Ainda na capital gaúcha, Manuela D´Ávila obteve uma decisão judicial para remover do Facebook mais de meio milhão de compartilhamentos de notícias falsas a seu respeito. Na sua oitava eleição, a candidata do PCdoB à prefeitura local sempre foi vítima de brutais e maciços bombardeios de fake news, ainda mais após a campanha de 2018 quando se tornou o alvo predileto da militância virtual fascista. No mais recente ataque -- através de um áudio, supostamente da campanha de seu adversário, Sebastião Melo, do MDB -- é chamada de “vadia”.

Em Recife, Marília Arraes, do PT, desde que avançou ao segundo turno, passou a ser fustigada por mentiras. Cabos eleitorais de seu adversário, João Campos, do PSB, foram flagrados distribuindo panfletos apócrifos, com conteúdo de causar inveja ao pior do bolsonarismo. Entre as mensagens, uma garante que o PT “persegue os cristãos”, afirmação que ignora propositalmente o papel dos católicos e das comunidades eclesiais de base na fundação do partido.

Nada disso, porém, começou agora.

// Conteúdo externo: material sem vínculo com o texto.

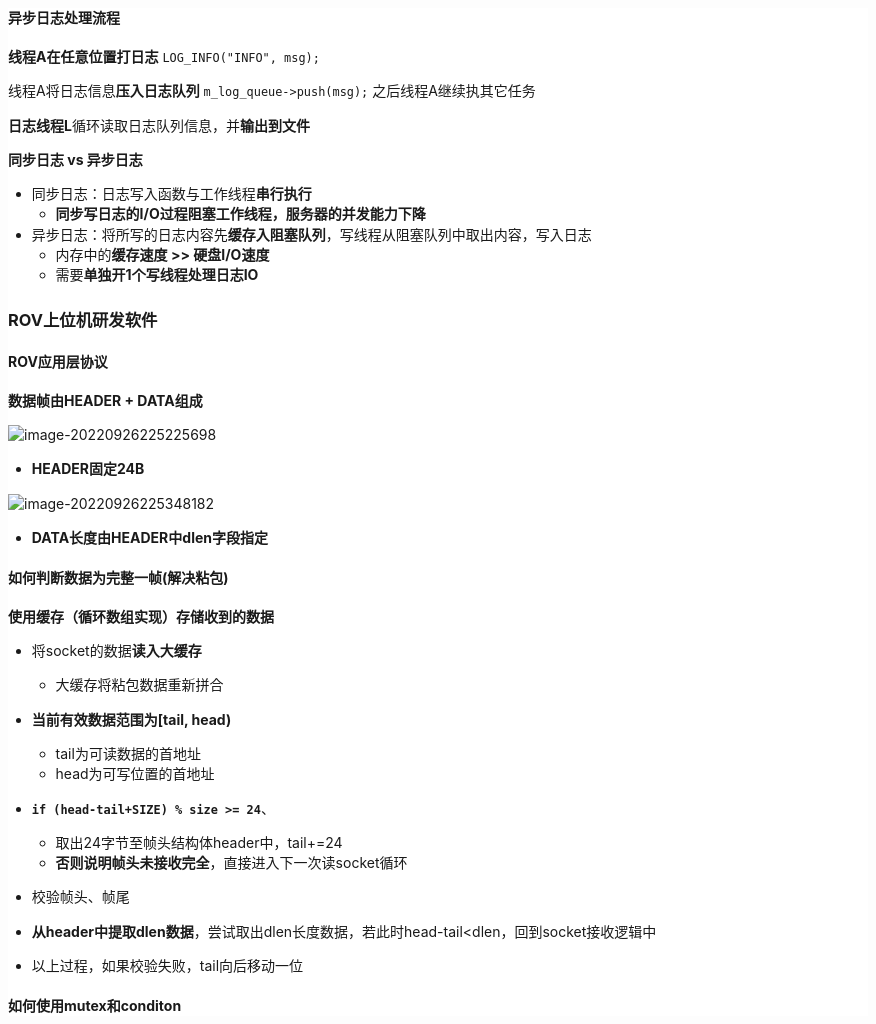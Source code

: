 

#### 异步日志处理流程

**线程A在任意位置打日志** `LOG_INFO("INFO", msg);`

线程A将日志信息**压入日志队列** `m_log_queue->push(msg);`  之后线程A继续执其它任务

**日志线程L**循环读取日志队列信息，并**输出到文件**



**同步日志 vs 异步日志**

- 同步日志：日志写入函数与工作线程**串行执行**
  - **同步写日志的I/O过程阻塞工作线程，服务器的并发能力下降**
- 异步日志：将所写的日志内容先**缓存入阻塞队列**，写线程从阻塞队列中取出内容，写入日志
  - 内存中的**缓存速度 >> 硬盘I/O速度**
  - 需要**单独开1个写线程处理日志IO**





### ROV上位机研发软件

#### ROV应用层协议

**数据帧由HEADER + DATA组成**

![image-20220926225225698](https://figure-bed-zwd.oss-cn-hangzhou.aliyuncs.com/img_for_markdown/image-20220926225225698.png)

- **HEADER固定24B**

![image-20220926225348182](https://figure-bed-zwd.oss-cn-hangzhou.aliyuncs.com/img_for_markdown/image-20220926225348182.png)

- **DATA长度由HEADER中dlen字段指定**



#### 如何判断数据为完整一帧(解决粘包)

**使用缓存（循环数组实现）存储收到的数据**

- 将socket的数据**读入大缓存**
  - 大缓存将粘包数据重新拼合
- **当前有效数据范围为[tail, head)**
  - tail为可读数据的首地址
  - head为可写位置的首地址
- **`if (head-tail+SIZE) % size >= 24`**、
  - 取出24字节至帧头结构体header中，tail+=24
  - **否则说明帧头未接收完全**，直接进入下一次读socket循环
- 校验帧头、帧尾
- **从header中提取dlen数据**，尝试取出dlen长度数据，若此时head-tail<dlen，回到socket接收逻辑中

- 以上过程，如果校验失败，tail向后移动一位



#### 如何使用mutex和conditon
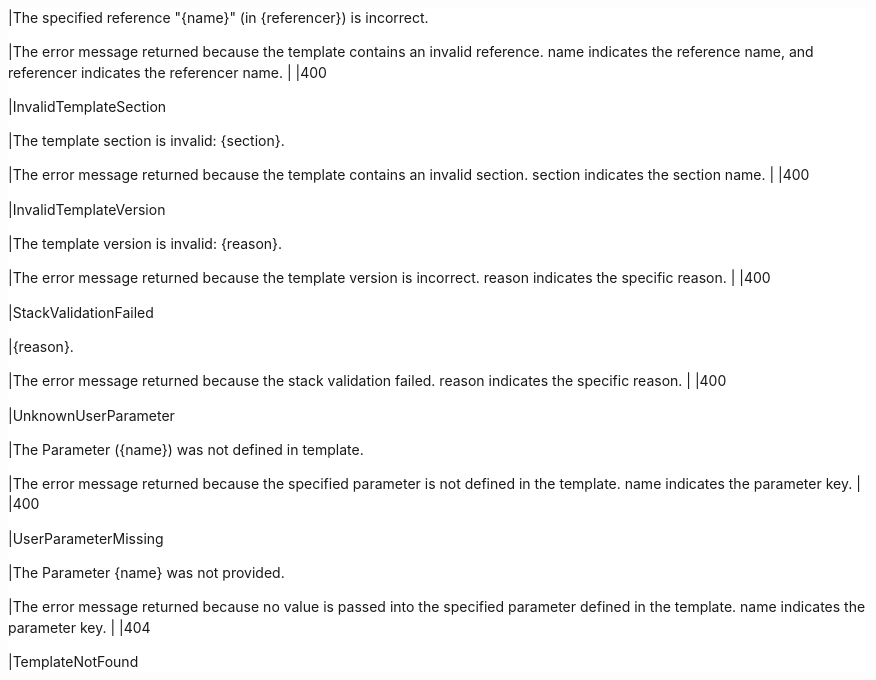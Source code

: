 |The specified reference "\{name\}" \(in \{referencer\}\) is incorrect.

|The error message returned because the template contains an invalid reference. name indicates the reference name, and referencer indicates the referencer name. |
|400

|InvalidTemplateSection

|The template section is invalid: \{section\}.

|The error message returned because the template contains an invalid section. section indicates the section name. |
|400

|InvalidTemplateVersion

|The template version is invalid: \{reason\}.

|The error message returned because the template version is incorrect. reason indicates the specific reason. |
|400

|StackValidationFailed

|\{reason\}.

|The error message returned because the stack validation failed. reason indicates the specific reason. |
|400

|UnknownUserParameter

|The Parameter \(\{name\}\) was not defined in template.

|The error message returned because the specified parameter is not defined in the template. name indicates the parameter key. |
|400

|UserParameterMissing

|The Parameter \{name\} was not provided.

|The error message returned because no value is passed into the specified parameter defined in the template. name indicates the parameter key. |
|404

|TemplateNotFound
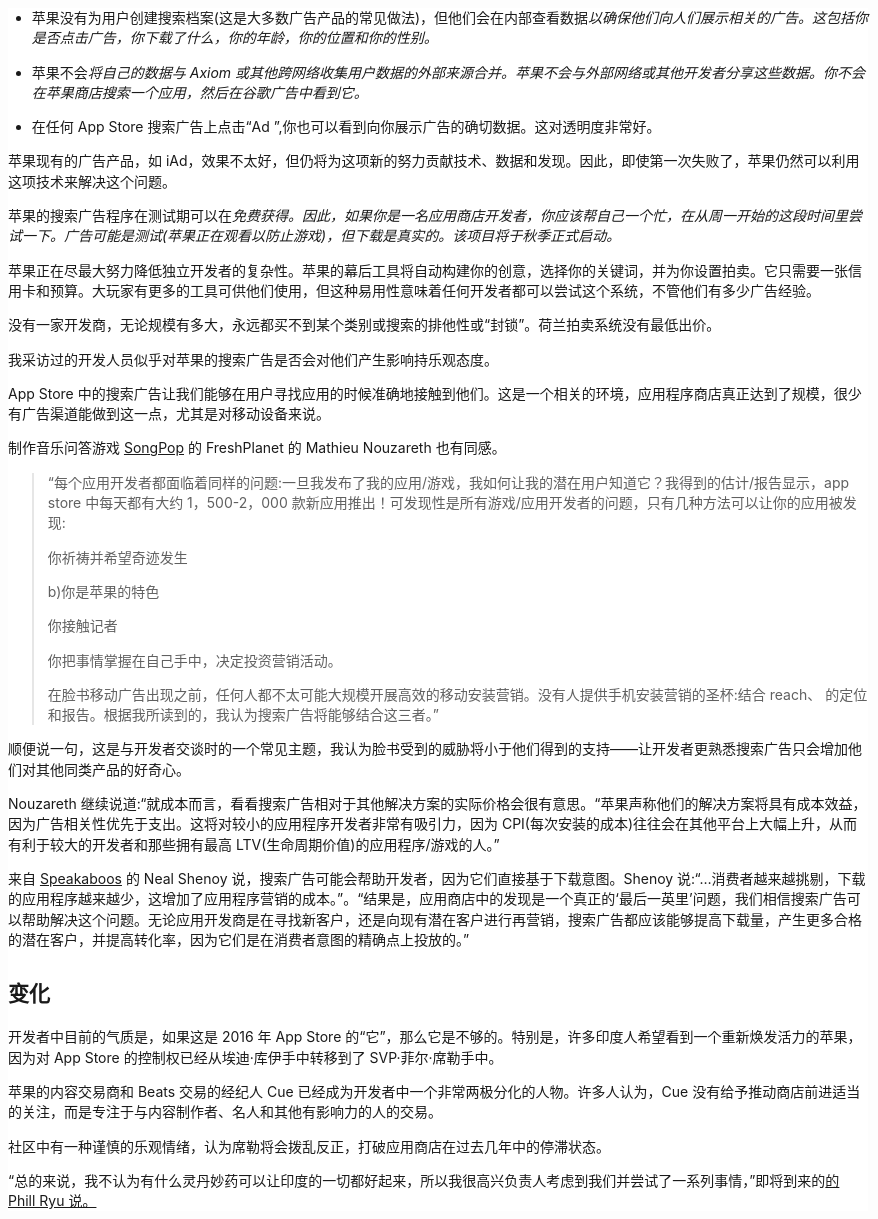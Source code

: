 *   苹果没有为用户创建搜索档案(这是大多数广告产品的常见做法)，但他们会在内部查看数据*以确保他们向人们展示相关的广告。这包括你是否点击广告，你下载了什么，你的年龄，你的位置和你的性别。*
*   苹果不会*将自己的数据与 Axiom 或其他跨网络收集用户数据的外部来源合并。苹果不会与外部网络或其他开发者分享这些数据。你不会在苹果商店搜索一个应用，然后在谷歌广告中看到它。*

*   在任何 App Store 搜索广告上点击“Ad ”,你也可以看到向你展示广告的确切数据。这对透明度非常好。

苹果现有的广告产品，如 iAd，效果不太好，但仍将为这项新的努力贡献技术、数据和发现。因此，即使第一次失败了，苹果仍然可以利用这项技术来解决这个问题。

苹果的搜索广告程序在测试期可以在*免费获得。因此，如果你是一名应用商店开发者，你应该帮自己一个忙，在从周一开始的这段时间里尝试一下。广告可能是测试(苹果正在观看以防止游戏)，但下载是真实的。该项目将于秋季正式启动。*

苹果正在尽最大努力降低独立开发者的复杂性。苹果的幕后工具将自动构建你的创意，选择你的关键词，并为你设置拍卖。它只需要一张信用卡和预算。大玩家有更多的工具可供他们使用，但这种易用性意味着任何开发者都可以尝试这个系统，不管他们有多少广告经验。

没有一家开发商，无论规模有多大，永远都买不到某个类别或搜索的排他性或“封锁”。荷兰拍卖系统没有最低出价。

我采访过的开发人员似乎对苹果的搜索广告是否会对他们产生影响持乐观态度。

App Store 中的搜索广告让我们能够在用户寻找应用的时候准确地接触到他们。这是一个相关的环境，应用程序商店真正达到了规模，很少有广告渠道能做到这一点，尤其是对移动设备来说。

制作音乐问答游戏 [SongPop](https://web.archive.org/web/20230320050155/http://www.songpop2.com/) 的 FreshPlanet 的 Mathieu Nouzareth 也有同感。

> “每个应用开发者都面临着同样的问题:一旦我发布了我的应用/游戏，我如何让我的潜在用户知道它？我得到的估计/报告显示，app store 中每天都有大约 1，500-2，000 款新应用推出！可发现性是所有游戏/应用开发者的问题，只有几种方法可以让你的应用被发现:
> 
> 你祈祷并希望奇迹发生
> 
> b)你是苹果的特色
> 
> 你接触记者
> 
> 你把事情掌握在自己手中，决定投资营销活动。
> 
> 在脸书移动广告出现之前，任何人都不太可能大规模开展高效的移动安装营销。没有人提供手机安装营销的圣杯:结合 reach、 的定位和报告。根据我所读到的，我认为搜索广告将能够结合这三者。”

顺便说一句，这是与开发者交谈时的一个常见主题，我认为脸书受到的威胁将小于他们得到的支持——让开发者更熟悉搜索广告只会增加他们对其他同类产品的好奇心。

Nouzareth 继续说道:“就成本而言，看看搜索广告相对于其他解决方案的实际价格会很有意思。“苹果声称他们的解决方案将具有成本效益，因为广告相关性优先于支出。这将对较小的应用程序开发者非常有吸引力，因为 CPI(每次安装的成本)往往会在其他平台上大幅上升，从而有利于较大的开发者和那些拥有最高 LTV(生命周期价值)的应用程序/游戏的人。”

来自 [Speakaboos](https://web.archive.org/web/20230320050155/http://www.speakaboos.com/) 的 Neal Shenoy 说，搜索广告可能会帮助开发者，因为它们直接基于下载意图。Shenoy 说:“…消费者越来越挑剔，下载的应用程序越来越少，这增加了应用程序营销的成本。”。“结果是，应用商店中的发现是一个真正的‘最后一英里’问题，我们相信搜索广告可以帮助解决这个问题。无论应用开发商是在寻找新客户，还是向现有潜在客户进行再营销，搜索广告都应该能够提高下载量，产生更多合格的潜在客户，并提高转化率，因为它们是在消费者意图的精确点上投放的。”

## 变化

开发者中目前的气质是，如果这是 2016 年 App Store 的“它”，那么它是不够的。特别是，许多印度人希望看到一个重新焕发活力的苹果，因为对 App Store 的控制权已经从埃迪·库伊手中转移到了 SVP·菲尔·席勒手中。

苹果的内容交易商和 Beats 交易的经纪人 Cue 已经成为开发者中一个非常两极分化的人物。许多人认为，Cue 没有给予推动商店前进适当的关注，而是专注于与内容制作者、名人和其他有影响力的人的交易。

社区中有一种谨慎的乐观情绪，认为席勒将会拨乱反正，打破应用商店在过去几年中的停滞状态。

“总的来说，我不认为有什么灵丹妙药可以让印度的一切都好起来，所以我很高兴负责人考虑到我们并尝试了一系列事情，”即将到来的[的 Phill Ryu 说。](https://web.archive.org/web/20230320050155/http://impending.com/)
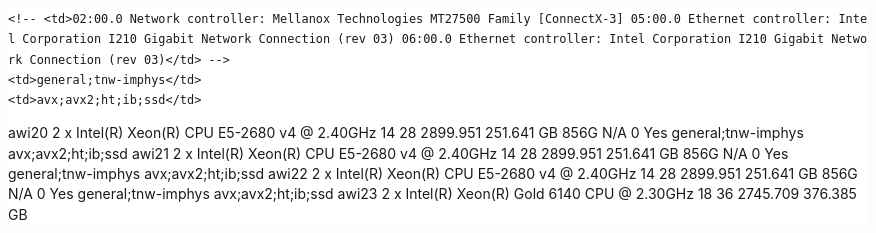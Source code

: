     <!-- <td>02:00.0 Network controller: Mellanox Technologies MT27500 Family [ConnectX-3] 05:00.0 Ethernet controller: Intel Corporation I210 Gigabit Network Connection (rev 03) 06:00.0 Ethernet controller: Intel Corporation I210 Gigabit Network Connection (rev 03)</td> -->
    <td>general;tnw-imphys</td>
    <td>avx;avx2;ht;ib;ssd</td>
  </tr>
  <tr>
    <td>awi20</td>
    <td>2 x Intel(R) Xeon(R) CPU E5-2680 v4 @ 2.40GHz</td>
    <td>14</td>
    <td>28</td>
    <td>2899.951</td>
    <td>251.641 GB</td>
    <td>856G</td>
    <td>N/A</td>
    <td>0</td>
    <td>Yes</td>
    <!-- <td>02:00.0 Network controller: Mellanox Technologies MT27500 Family [ConnectX-3] 05:00.0 Ethernet controller: Intel Corporation I210 Gigabit Network Connection (rev 03) 06:00.0 Ethernet controller: Intel Corporation I210 Gigabit Network Connection (rev 03)</td> -->
    <td>general;tnw-imphys</td>
    <td>avx;avx2;ht;ib;ssd</td>
  </tr>
  <tr>
    <td>awi21</td>
    <td>2 x Intel(R) Xeon(R) CPU E5-2680 v4 @ 2.40GHz</td>
    <td>14</td>
    <td>28</td>
    <td>2899.951</td>
    <td>251.641 GB</td>
    <td>856G</td>
    <td>N/A</td>
    <td>0</td>
    <td>Yes</td>
    <!-- <td>02:00.0 Network controller: Mellanox Technologies MT27500 Family [ConnectX-3] 05:00.0 Ethernet controller: Intel Corporation I210 Gigabit Network Connection (rev 03) 06:00.0 Ethernet controller: Intel Corporation I210 Gigabit Network Connection (rev 03)</td> -->
    <td>general;tnw-imphys</td>
    <td>avx;avx2;ht;ib;ssd</td>
  </tr>
  <tr>
    <td>awi22</td>
    <td>2 x Intel(R) Xeon(R) CPU E5-2680 v4 @ 2.40GHz</td>
    <td>14</td>
    <td>28</td>
    <td>2899.951</td>
    <td>251.641 GB</td>
    <td>856G</td>
    <td>N/A</td>
    <td>0</td>
    <td>Yes</td>
    <!-- <td>02:00.0 Network controller: Mellanox Technologies MT27500 Family [ConnectX-3] 05:00.0 Ethernet controller: Intel Corporation I210 Gigabit Network Connection (rev 03) 06:00.0 Ethernet controller: Intel Corporation I210 Gigabit Network Connection (rev 03)</td> -->
    <td>general;tnw-imphys</td>
    <td>avx;avx2;ht;ib;ssd</td>
  </tr>
  <tr>
    <td>awi23</td>
    <td>2 x Intel(R) Xeon(R) Gold 6140 CPU @ 2.30GHz</td>
    <td>18</td>
    <td>36</td>
    <td>2745.709</td>
    <td>376.385 GB</td>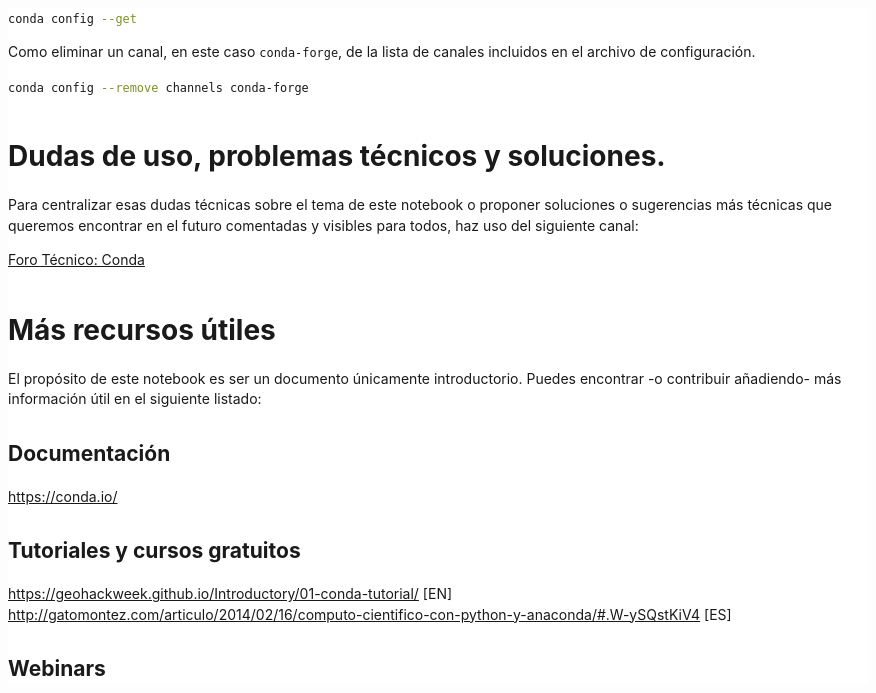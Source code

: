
 ```bash
conda config --get
```

Como eliminar un canal, en este caso `conda-forge`, de la lista de canales incluidos en el archivo de configuración.

```bash
conda config --remove channels conda-forge
```

# Dudas de uso, problemas técnicos y soluciones.

Para centralizar esas dudas técnicas sobre el tema de este notebook o proponer soluciones o sugerencias más técnicas que queremos encontrar en el futuro comentadas y visibles para todos, haz uso del siguiente canal:

[Foro Técnico: Conda](https://github.com/uibcdf/Academia/issues/6)

# Más recursos útiles 

El propósito de este notebook es ser un documento únicamente introductorio. Puedes encontrar -o contribuir añadiendo- más información útil en el siguiente listado:

## Documentación

https://conda.io/    

## Tutoriales y cursos gratuitos

https://geohackweek.github.io/Introductory/01-conda-tutorial/   \[EN\]    
http://gatomontez.com/articulo/2014/02/16/computo-cientifico-con-python-y-anaconda/#.W-ySQstKiV4   \[ES\]    

## Webinars


```python

```
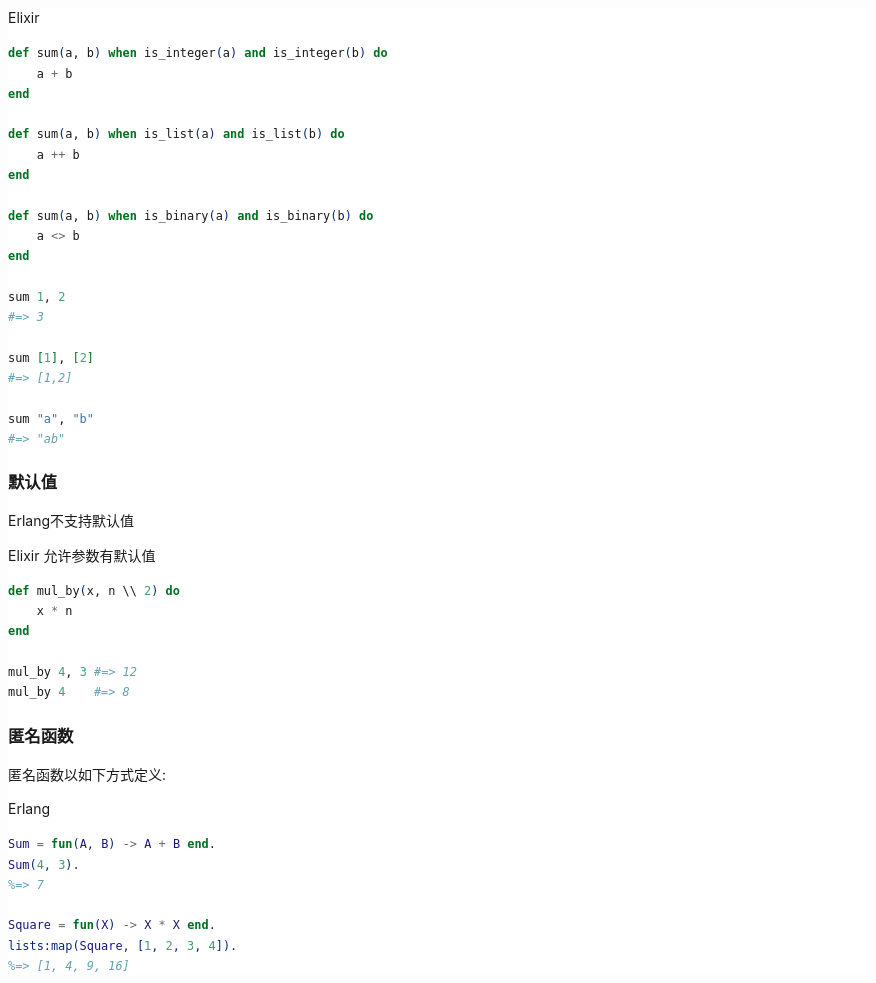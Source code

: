 Elixir

```elixir
def sum(a, b) when is_integer(a) and is_integer(b) do
    a + b
end

def sum(a, b) when is_list(a) and is_list(b) do
    a ++ b
end

def sum(a, b) when is_binary(a) and is_binary(b) do
    a <> b
end

sum 1, 2
#=> 3

sum [1], [2]
#=> [1,2]

sum "a", "b"
#=> "ab"
```

### 默认值

Erlang不支持默认值

Elixir 允许参数有默认值

```elixir
def mul_by(x, n \\ 2) do
    x * n
end

mul_by 4, 3 #=> 12
mul_by 4    #=> 8
```

### 匿名函数

匿名函数以如下方式定义:

Erlang

```erlang
Sum = fun(A, B) -> A + B end.
Sum(4, 3).
%=> 7

Square = fun(X) -> X * X end.
lists:map(Square, [1, 2, 3, 4]).
%=> [1, 4, 9, 16]
```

Machismo e misoginia sempre existiram mas adquiriram uma envergadura e uma audácia renovada após o golpe de 2016 contra Dilma Rousseff.

Ao ocupar um espaço de poder tido como exclusividade masculina, a ex-presidenta provocou furor à direita do espectro, fundindo seu viés político/ideológico ao comportamental. Mulher da linha de frente, que vencera a prisão, a tortura e o câncer, acostumada ao debate, a tomar decisões e a mandar, trincou a representação modelar do feminino. Custou-lhe caro.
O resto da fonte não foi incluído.